*** Data excerpts ***

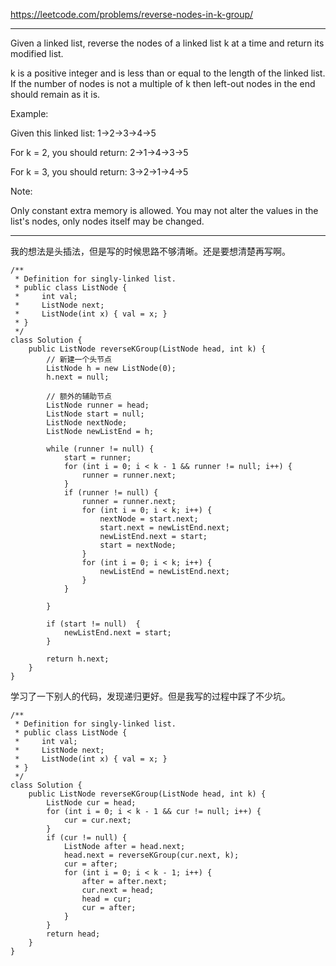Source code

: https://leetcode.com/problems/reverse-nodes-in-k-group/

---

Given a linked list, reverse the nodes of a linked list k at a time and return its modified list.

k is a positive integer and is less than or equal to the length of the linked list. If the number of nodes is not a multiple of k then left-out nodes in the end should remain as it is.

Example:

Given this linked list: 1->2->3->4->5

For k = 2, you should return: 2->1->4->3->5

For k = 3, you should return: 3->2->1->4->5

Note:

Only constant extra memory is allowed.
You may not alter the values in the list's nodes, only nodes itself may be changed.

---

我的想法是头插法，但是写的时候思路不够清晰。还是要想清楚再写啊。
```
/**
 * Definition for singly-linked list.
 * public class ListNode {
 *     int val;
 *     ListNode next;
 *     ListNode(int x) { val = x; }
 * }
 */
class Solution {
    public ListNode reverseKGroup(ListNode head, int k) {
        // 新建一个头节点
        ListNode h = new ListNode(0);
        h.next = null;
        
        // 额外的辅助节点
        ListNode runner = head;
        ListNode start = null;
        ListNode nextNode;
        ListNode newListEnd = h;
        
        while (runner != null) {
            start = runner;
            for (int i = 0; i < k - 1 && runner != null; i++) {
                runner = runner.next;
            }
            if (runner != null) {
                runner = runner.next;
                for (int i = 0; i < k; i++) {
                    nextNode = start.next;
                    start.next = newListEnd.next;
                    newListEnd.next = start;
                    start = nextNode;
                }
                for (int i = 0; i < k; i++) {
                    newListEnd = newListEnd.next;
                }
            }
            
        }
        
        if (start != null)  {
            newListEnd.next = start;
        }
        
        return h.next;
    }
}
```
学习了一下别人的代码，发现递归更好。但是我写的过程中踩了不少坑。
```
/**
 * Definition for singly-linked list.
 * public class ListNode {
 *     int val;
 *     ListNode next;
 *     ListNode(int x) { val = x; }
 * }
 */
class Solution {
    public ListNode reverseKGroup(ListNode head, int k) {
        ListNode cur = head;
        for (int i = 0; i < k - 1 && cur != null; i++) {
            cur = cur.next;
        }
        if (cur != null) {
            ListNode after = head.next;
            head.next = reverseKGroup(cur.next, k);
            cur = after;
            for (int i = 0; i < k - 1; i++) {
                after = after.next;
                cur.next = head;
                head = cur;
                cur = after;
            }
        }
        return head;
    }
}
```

***
*** Data excerpts ***

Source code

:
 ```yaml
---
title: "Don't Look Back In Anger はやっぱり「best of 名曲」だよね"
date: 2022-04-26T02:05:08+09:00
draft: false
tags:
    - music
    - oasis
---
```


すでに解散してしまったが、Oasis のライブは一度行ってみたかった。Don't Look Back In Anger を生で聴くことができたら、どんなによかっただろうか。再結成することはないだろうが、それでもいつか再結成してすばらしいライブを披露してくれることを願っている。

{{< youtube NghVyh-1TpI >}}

***

Each line above that has the word "runner" should be copied.

Solution to this task:
        ListNode runner = head;
        while (runner != null) {
            start = runner;
            for (int i = 0; i < k - 1 && runner != null; i++) {
                runner = runner.next;
            if (runner != null) {
                runner = runner.next;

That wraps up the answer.